A Great Loss

The news of the death of Rabbi David Hartman, zichrono livracha, may his memory be for a blessing, is sad news indeed and I wish to extend condolences to the family and to the students of this great teacher.

I am not going to go to great lengths to write words of tribute to Rabbi Hartman because many words have been and will be written by those who knew him more closely. I will simply explain why the loss of this Orthodox Rabbi strikes so many of us so deeply.

Rabbi Hartman was an orthodox Jew. Yet, he understood the limits of halacha, Jewish law. He realized that Jewish observance  without a sense of common decency, without spirituality and vision was meaningless, in fact dangerous. And, he recognized as so few it seems do today that there are many paths to Judaism, many paths to Torah and that those outside of “Orthodoxy” have so much to contribute to our people and to Torah.

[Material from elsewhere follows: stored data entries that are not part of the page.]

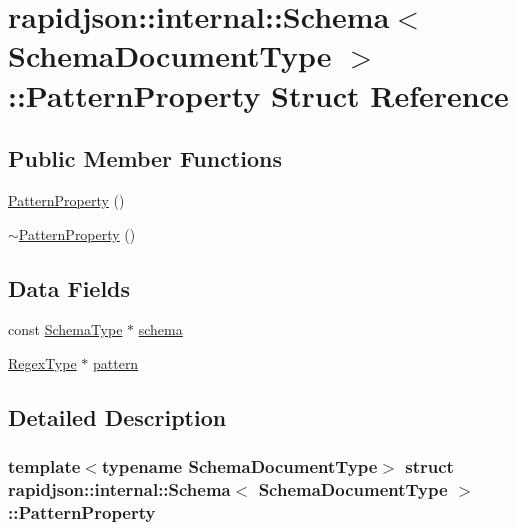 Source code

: \hypertarget{structrapidjson_1_1internal_1_1_schema_1_1_pattern_property}{}\section{rapidjson\+::internal\+::Schema$<$ Schema\+Document\+Type $>$\+::Pattern\+Property Struct Reference}
\label{structrapidjson_1_1internal_1_1_schema_1_1_pattern_property}
\subsection*{Public Member Functions}
\begin{DoxyCompactItemize}
\item 
\mbox{\hyperlink{structrapidjson_1_1internal_1_1_schema_1_1_pattern_property_a19a12a85a9b124f81c442f9743523b05}{Pattern\+Property}} ()
\item 
\mbox{\hyperlink{structrapidjson_1_1internal_1_1_schema_1_1_pattern_property_a7084ac2952c345091d0d9ec1880feecc}{$\sim$\+Pattern\+Property}} ()
\end{DoxyCompactItemize}
\subsection*{Data Fields}
\begin{DoxyCompactItemize}
\item 
const \mbox{\hyperlink{classrapidjson_1_1internal_1_1_schema_a62e03be17971648a9d614244ffcb0f10}{Schema\+Type}} $\ast$ \mbox{\hyperlink{structrapidjson_1_1internal_1_1_schema_1_1_pattern_property_aebf1636280c09538973ebfb33387d4c8}{schema}}
\item 
\mbox{\hyperlink{classrapidjson_1_1internal_1_1_schema_a2c16b06523df78f5c354e9a68da90e23}{Regex\+Type}} $\ast$ \mbox{\hyperlink{structrapidjson_1_1internal_1_1_schema_1_1_pattern_property_a2ba2fa4b3800d452e6282c9815ad5a85}{pattern}}
\end{DoxyCompactItemize}


\subsection{Detailed Description}
\subsubsection*{template$<$typename Schema\+Document\+Type$>$\newline
struct rapidjson\+::internal\+::\+Schema$<$ Schema\+Document\+Type $>$\+::\+Pattern\+Property}



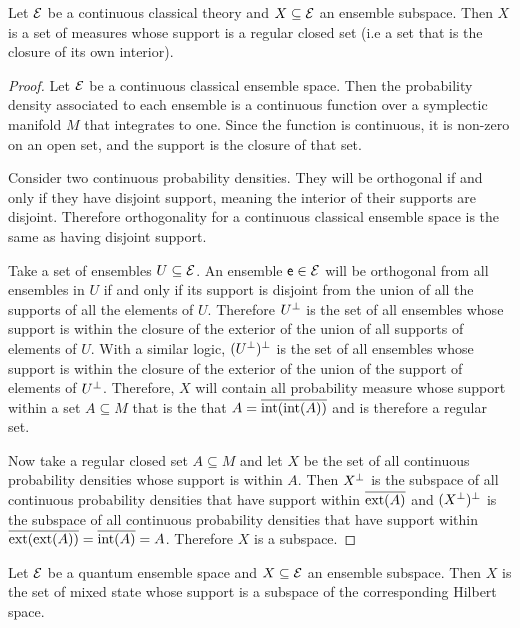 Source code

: \begin{prop}
	Let $\mathcal{E}$ be a continuous classical theory and $X \subseteq \mathcal{E}$ an ensemble subspace. Then $X$ is a set of measures whose support is a regular closed set (i.e a set that is the closure of its own interior).
\end{prop}

\begin{proof}
	Let $\mathcal{E}$ be a continuous classical ensemble space. Then the probability density associated to each ensemble is a continuous function over a symplectic manifold $M$ that integrates to one. Since the function is continuous, it is non-zero on an open set, and the support is the closure of that set.
	
	Consider two continuous probability densities. They will be orthogonal if and only if they have disjoint support, meaning the interior of their supports are disjoint. Therefore orthogonality for a continuous classical ensemble space is the same as having disjoint support.
	
	Take a set of ensembles $U \subseteq \mathcal{E}$. An ensemble $\mathsf{e} \in \mathcal{E}$ will be orthogonal from all ensembles in $U$ if and only if its support is disjoint from the union of all the supports of all the elements of $U$. Therefore $U^\perp$ is the set of all ensembles whose support is within the closure of the exterior of the union of all supports of elements of $U$. With a similar logic, $(U^\perp)^\perp$ is the set of all ensembles whose support is within the closure of the exterior of the union of the support of elements of $U^\perp$. Therefore, $X$ will contain all probability measure whose support within a set $A \subseteq M$ that is the that $A = \overline{\operatorname{int}(\operatorname{int}(A))}$ and is therefore a regular set.
	
	Now take a regular closed set $A \subseteq M$ and let $X$ be the set of all continuous probability densities whose support is within $A$. Then $X^\perp$ is the subspace of all continuous probability densities that have support within $\overline{\operatorname{ext}(A)}$ and $(X^\perp)^\perp$ is the subspace of all continuous probability densities that have support within $\overline{\operatorname{ext}(\operatorname{ext}(A))} = \overline{\operatorname{int}(A)} = A$. Therefore $X$ is a subspace.
\end{proof}

\begin{prop}
	Let $\mathcal{E}$ be a quantum ensemble space and $X \subseteq \mathcal{E}$ an ensemble subspace. Then $X$ is the set of mixed state whose support is a subspace of the corresponding Hilbert space.
\end{prop}

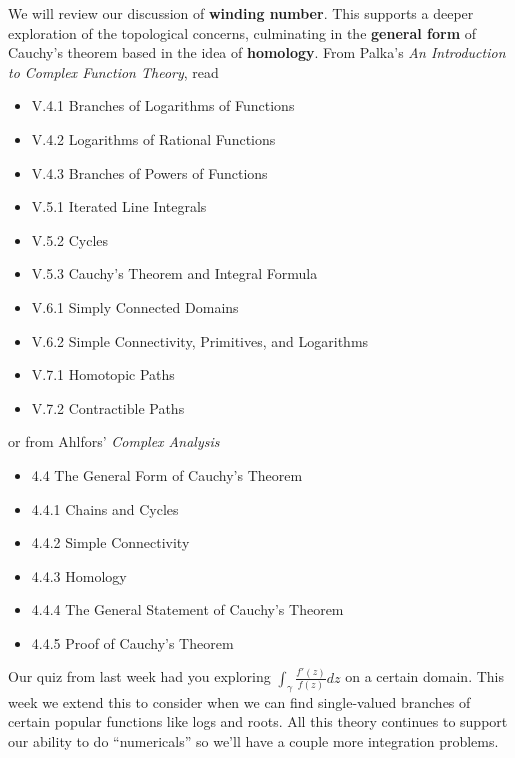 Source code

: \documentclass{homework}
\begin{document}
We will review our discussion of \textbf{winding number}.  This
supports a deeper exploration of the topological concerns, culminating
in the \textbf{general form} of Cauchy's theorem based in the idea of
\textbf{homology}.  From Palka's \textit{An Introduction to Complex
  Function Theory}, read
\begin{itemize}
\item V.4.1 Branches of Logarithms of Functions
\item V.4.2 Logarithms of Rational Functions
\item V.4.3 Branches of Powers of Functions
\item V.5.1 Iterated Line Integrals
\item V.5.2 Cycles
\item V.5.3 Cauchy's Theorem and Integral Formula
\item V.6.1 Simply Connected Domains
\item V.6.2 Simple Connectivity, Primitives, and Logarithms
\item V.7.1 Homotopic Paths
\item V.7.2 Contractible Paths
\end{itemize}
or from Ahlfors' \textit{Complex Analysis}
\begin{itemize}
\item 4.4 The General Form of Cauchy's Theorem
\item 4.4.1 Chains and Cycles
\item 4.4.2 Simple Connectivity
\item 4.4.3 Homology
\item 4.4.4 The General Statement of Cauchy's Theorem
\item 4.4.5 Proof of Cauchy's Theorem
\end{itemize}
Our quiz from last week had you exploring
$\int_\gamma \frac{f'(z)}{f(z)} dz$ on a certain domain.  This week we
extend this to consider when we can find single-valued branches of
certain popular functions like logs and roots.  All this theory
continues to support our ability to do ``numericals'' so we'll have a
couple more integration problems.
\end{document}
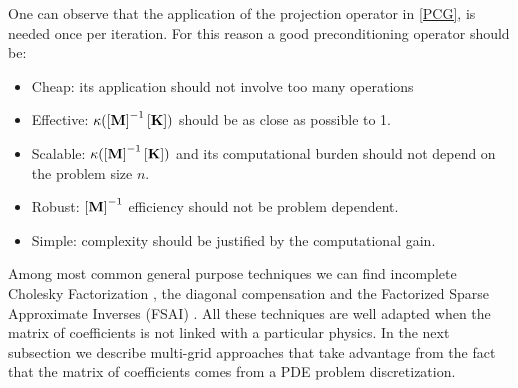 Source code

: One can observe that the application of the projection operator in \ref{PCG}, is needed once per iteration. For this reason a good preconditioning operator should be:
\begin{itemize}
\item Cheap: its application should not involve too many operations
\item Effective: $\kappa(\left[{\mathbf{M}}\right]^{-1}\left[{\mathbf{K}}\right])$ should be as close as possible to 1.
\item Scalable:  $\kappa(\left[{\mathbf{M}}\right]^{-1}\left[{\mathbf{K}}\right])$ and its computational burden should not depend on the problem size $n$.
\item Robust:  $\left[{\mathbf{M}}\right]^{-1}$ efficiency should not be problem dependent.
\item Simple:  complexity should be justified by the computational gain.
\end{itemize}
Among most common general purpose techniques we can find incomplete Cholesky Factorization \cite{kershaw1978incomplete}, the diagonal compensation \cite{jacobi1845ueber} and the Factorized Sparse Approximate Inverses (FSAI) \cite{buleev1960numerical,buleev1960numerical,meijerink1977iterative,il1992iterative,varga1960boundary}. All these techniques are well adapted when the matrix of coefficients is not linked with a particular physics. In the next subsection we describe multi-grid approaches that take advantage from the fact that the matrix of coefficients comes from a PDE problem discretization.
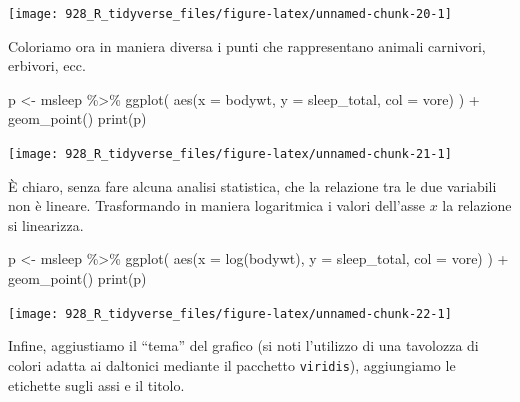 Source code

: \documentclass[
  10pt,
  italian,
  a4paper,
  extrafontsizes,onecolumn,openright
  ]{memoir}
\newenvironment{Shaded}{\begin{snugshade}}{\end{snugshade}}
\newcommand{\AttributeTok}[1]{\textcolor[rgb]{0.77,0.63,0.00}{#1}}
\newcommand{\FunctionTok}[1]{\textcolor[rgb]{0.00,0.00,0.00}{#1}}
\newcommand{\NormalTok}[1]{#1}
\newcommand{\OtherTok}[1]{\textcolor[rgb]{0.56,0.35,0.01}{#1}}
\newcommand{\SpecialCharTok}[1]{\textcolor[rgb]{0.00,0.00,0.00}{#1}}
\begin{document}
\begin{center}\texttt{[image: 928\_R\_tidyverse\_files/figure-latex/unnamed-chunk-20-1]} \end{center}

Coloriamo ora in maniera diversa i punti che rappresentano animali carnivori, erbivori, ecc.

\begin{Shaded}
\begin{Highlighting}[]
\NormalTok{p }\OtherTok{\textless{}{-}}\NormalTok{ msleep }\SpecialCharTok{\%\textgreater{}\%} 
  \FunctionTok{ggplot}\NormalTok{(}
    \FunctionTok{aes}\NormalTok{(}\AttributeTok{x =}\NormalTok{ bodywt, }\AttributeTok{y =}\NormalTok{ sleep\_total, }\AttributeTok{col =}\NormalTok{ vore)}
\NormalTok{  ) }\SpecialCharTok{+}
  \FunctionTok{geom\_point}\NormalTok{()}
\FunctionTok{print}\NormalTok{(p)}
\end{Highlighting}
\end{Shaded}

\begin{center}\texttt{[image: 928\_R\_tidyverse\_files/figure-latex/unnamed-chunk-21-1]} \end{center}

È chiaro, senza fare alcuna analisi statistica, che la relazione tra le due variabili non è lineare. Trasformando in maniera logaritmica i valori dell'asse \(x\) la relazione si linearizza.

\begin{Shaded}
\begin{Highlighting}[]
\NormalTok{p }\OtherTok{\textless{}{-}}\NormalTok{ msleep }\SpecialCharTok{\%\textgreater{}\%} 
  \FunctionTok{ggplot}\NormalTok{(}
    \FunctionTok{aes}\NormalTok{(}\AttributeTok{x =} \FunctionTok{log}\NormalTok{(bodywt), }\AttributeTok{y =}\NormalTok{ sleep\_total, }\AttributeTok{col =}\NormalTok{ vore)}
\NormalTok{  ) }\SpecialCharTok{+}
  \FunctionTok{geom\_point}\NormalTok{()}
\FunctionTok{print}\NormalTok{(p)}
\end{Highlighting}
\end{Shaded}

\begin{center}\texttt{[image: 928\_R\_tidyverse\_files/figure-latex/unnamed-chunk-22-1]} \end{center}

Infine, aggiustiamo il ``tema'' del grafico (si noti l'utilizzo di una tavolozza di colori adatta ai daltonici mediante il pacchetto \texttt{viridis}), aggiungiamo le etichette sugli assi e il titolo.
\end{document}
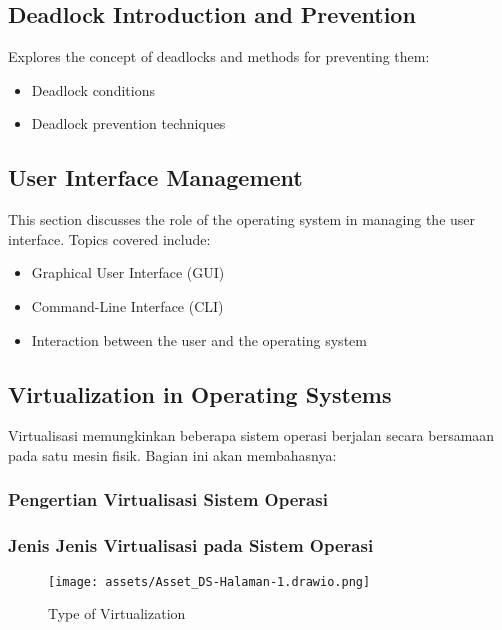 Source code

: \documentclass[12pt]{article}
\begin{document}
\subsection{Deadlock Introduction and Prevention}
Explores the concept of deadlocks and methods for preventing them:
\begin{itemize}
    \item Deadlock conditions
    \item Deadlock prevention techniques
\end{itemize}

\subsection{User Interface Management}
This section discusses the role of the operating system in managing the user interface. Topics covered include:
\begin{itemize}
    \item Graphical User Interface (GUI)
    \item Command-Line Interface (CLI)
    \item Interaction between the user and the operating system
\end{itemize}

\subsection{Virtualization in Operating Systems}
    Virtualisasi memungkinkan beberapa sistem operasi berjalan secara bersamaan pada satu mesin fisik. Bagian ini akan membahasnya:
    
\subsubsection{Pengertian Virtualisasi Sistem Operasi}

\subsubsection{Jenis Jenis Virtualisasi pada Sistem Operasi}

\begin{figure}[h!]
    \centering
    \texttt{[image: assets/Asset\_DS-Halaman-1.drawio.png]}
    \caption{Type of Virtualization}
\end{figure}
\end{document}
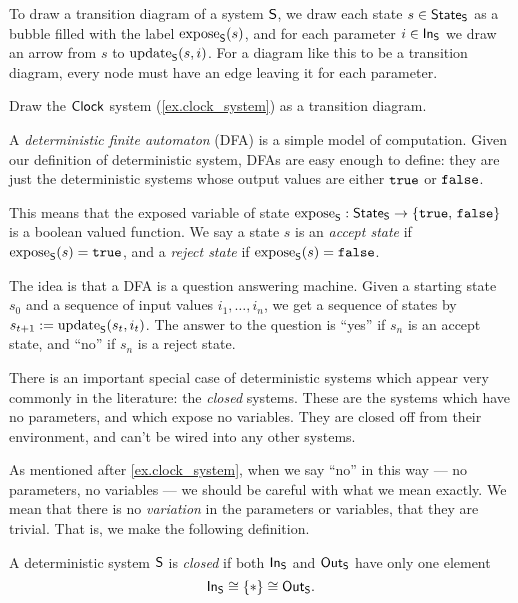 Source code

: \documentclass[DynamicalBook]{subfiles}
\begin{document}
\begin{example}
To draw a transition diagram of a system $\mathsf{S}$, we draw each state $s \in
\mathsf{State}_{\mathsf{S}}$ as a bubble filled with the label $\mathrm{expose}_{\mathsf{S}}(s)$, and for each
parameter $i \in \mathsf{In}_{\mathsf{S}}$ we draw an arrow from $s$ to $\mathrm{update}_{\mathsf{S}}(s, i)$. For a
diagram like this to be a transition diagram, every node must have an edge
leaving it for each parameter.
\end{example}

\begin{exercise}
  Draw the $\mathsf{Clock}$ system (\cref{ex.clock_system}) as a transition diagram.
\end{exercise}

\begin{example}
  A \emph{deterministic finite automaton} (DFA) is a simple model of computation.
  Given our definition of deterministic system, DFAs are easy enough to define:
  they are just the deterministic systems whose output values are either
  $\mathtt{true}$ or $\mathtt{false}$. 

  This means that the exposed variable of state $\mathrm{expose}_{\mathsf{S}} : \mathsf{State}_{\mathsf{S}} \to
  \{\mathtt{true},\, \mathtt{false}\}$ is a boolean valued function. We say a
  state $s$ is an \emph{accept state} if $\mathrm{expose}_{\mathsf{S}}(s) = \mathtt{true}$, and a
  \emph{reject state} if $\mathrm{expose}_{\mathsf{S}}(s) = \mathtt{false}$.

  The idea is that a DFA is a question answering machine. Given a starting state
  $s_0$ and a sequence of input values $i_1, \ldots, i_n$, we get a sequence of
  states by $s_{t+1}:= \mathrm{update}_{\mathsf{S}}(s_t, i_t)$. The answer to the question is
  ``yes'' if $s_n$ is an accept state, and ``no'' if $s_n$ is a reject state.

\end{example}

There is an important special case of deterministic systems which appear very
commonly in the literature: the \emph{closed} systems. These are the systems
which have no parameters, and which expose no variables. They are closed off
from their environment, and can't be wired into any other systems.

As mentioned after \cref{ex.clock_system}, when we say ``no'' in this way --- no parameters, no variables --- we should be
careful with what we mean exactly. We mean that there is no \emph{variation} in
the parameters or variables, that they are trivial. That is, we make the
following definition.
\begin{definition}
  A deterministic system $\mathsf{S}$ is \emph{closed} if both $\mathsf{In}_{\mathsf{S}}$ and
  $\mathsf{Out}_{\mathsf{S}}$ have only one element
  \[\mathsf{In}_{\mathsf{S}}\cong\{*\}\cong\mathsf{Out}_{\mathsf{S}}.\]
\end{definition}
\end{document}
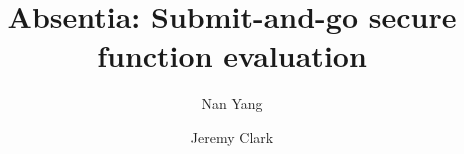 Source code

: \documentclass[envcountsect]{llncs}
\begin{document}
\frontmatter
\mainmatter

\title{\Large \bf Absentia: Submit-and-go secure function evaluation}

\author{
	Nan Yang \and Jeremy Clark
	}


\maketitle












\clearpage
\appendix
\end{document}
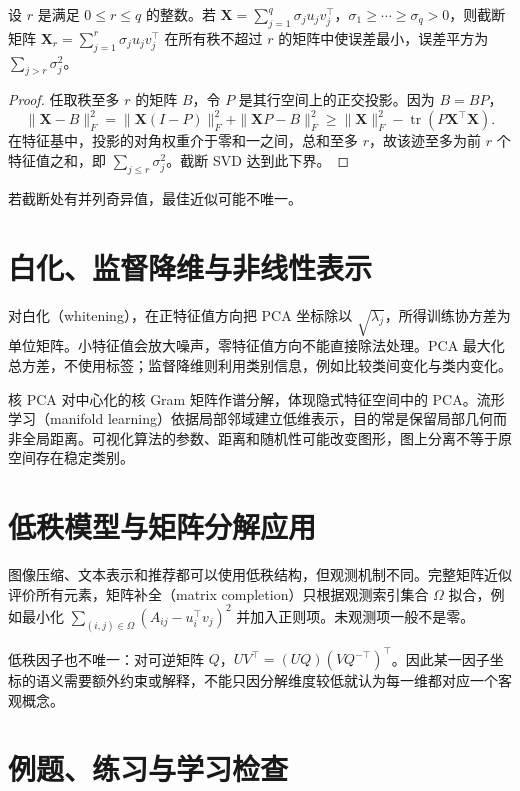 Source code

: \begin{theorem}
设 $r$ 是满足 $0\leq r\leq q$ 的整数。若 $\mathbf X=\sum_{j=1}^{q}\sigma_ju_jv_j^\top$，$\sigma_1\geq\cdots\geq\sigma_q>0$，则截断矩阵 $\mathbf X_r=\sum_{j=1}^{r}\sigma_ju_jv_j^\top$ 在所有秩不超过 $r$ 的矩阵中使误差最小，误差平方为 $\sum_{j>r}\sigma_j^2$。
\end{theorem}
\begin{proof}
任取秩至多 $r$ 的矩阵 $B$，令 $P$ 是其行空间上的正交投影。因为 $B=BP$，
\[
 \|\mathbf X-B\|_F^2
 =\|\mathbf X(I-P)\|_F^2+\|\mathbf XP-B\|_F^2
 \geq\|\mathbf X\|_F^2-\operatorname{tr}(P\mathbf X^\top\mathbf X).
\]
在特征基中，投影的对角权重介于零和一之间，总和至多 $r$，故该迹至多为前 $r$ 个特征值之和，即 $\sum_{j\leq r}\sigma_j^2$。截断 SVD 达到此下界。
\end{proof}
若截断处有并列奇异值，最佳近似可能不唯一。

\section{白化、监督降维与非线性表示}

对白化（whitening），在正特征值方向把 PCA 坐标除以 $\sqrt{\lambda_j}$，所得训练协方差为单位矩阵。小特征值会放大噪声，零特征值方向不能直接除法处理。PCA 最大化总方差，不使用标签；监督降维则利用类别信息，例如比较类间变化与类内变化。

核 PCA 对中心化的核 Gram 矩阵作谱分解，体现隐式特征空间中的 PCA。流形学习（manifold learning）依据局部邻域建立低维表示，目的常是保留局部几何而非全局距离。可视化算法的参数、距离和随机性可能改变图形，图上分离不等于原空间存在稳定类别。

\section{低秩模型与矩阵分解应用}

图像压缩、文本表示和推荐都可以使用低秩结构，但观测机制不同。完整矩阵近似评价所有元素，矩阵补全（matrix completion）只根据观测索引集合 $\Omega$ 拟合，例如最小化 $\sum_{(i,j)\in\Omega}(A_{ij}-u_i^\top v_j)^2$ 并加入正则项。未观测项一般不是零。

低秩因子也不唯一：对可逆矩阵 $Q$，$UV^\top=(UQ)(VQ^{-\top})^\top$。因此某一因子坐标的语义需要额外约束或解释，不能只因分解维度较低就认为每一维都对应一个客观概念。

\section{例题、练习与学习检查}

His determination to seek  a way to observe Jewish law while remaining an active participant in this world rather than to use it as a means to distance ourselves from the world; a way to encourage a vision of a greater Jewish people and a greater world rather than for Jewish law to be used as a province of the elite few; a way to stand by principles of faith and obligation while encouraging those from different streams of Judaism to act according to their conscience and faith while deepening their study of Torah is his greatest legacy.

I spent two weeks at the Hartman Institute in 2005 studying Torah with Rabbi Hartman, his son Rabbi Donniel Hartman and the faculty of the Institute. It was an unforgettable two weeks and I look forward to participating in such a program in the future. The work that the Hartman Institute continues to do in so many areas, including the Engaging Israel project which we participated in at Beth Israel last year will continue to add to Rabbi Hartman’s legacy.

I ask all of you to take the time to read the obituaries and tributes which will appear in the days ahead in Jewish media throughout the world. We have lost a treasure at a time when we so deeply need the vision that Rabbi Hartman provided. May all of his students continue to advance his work and may our people grow in Torah, in kindness, in respect for each other and commitment to a better world.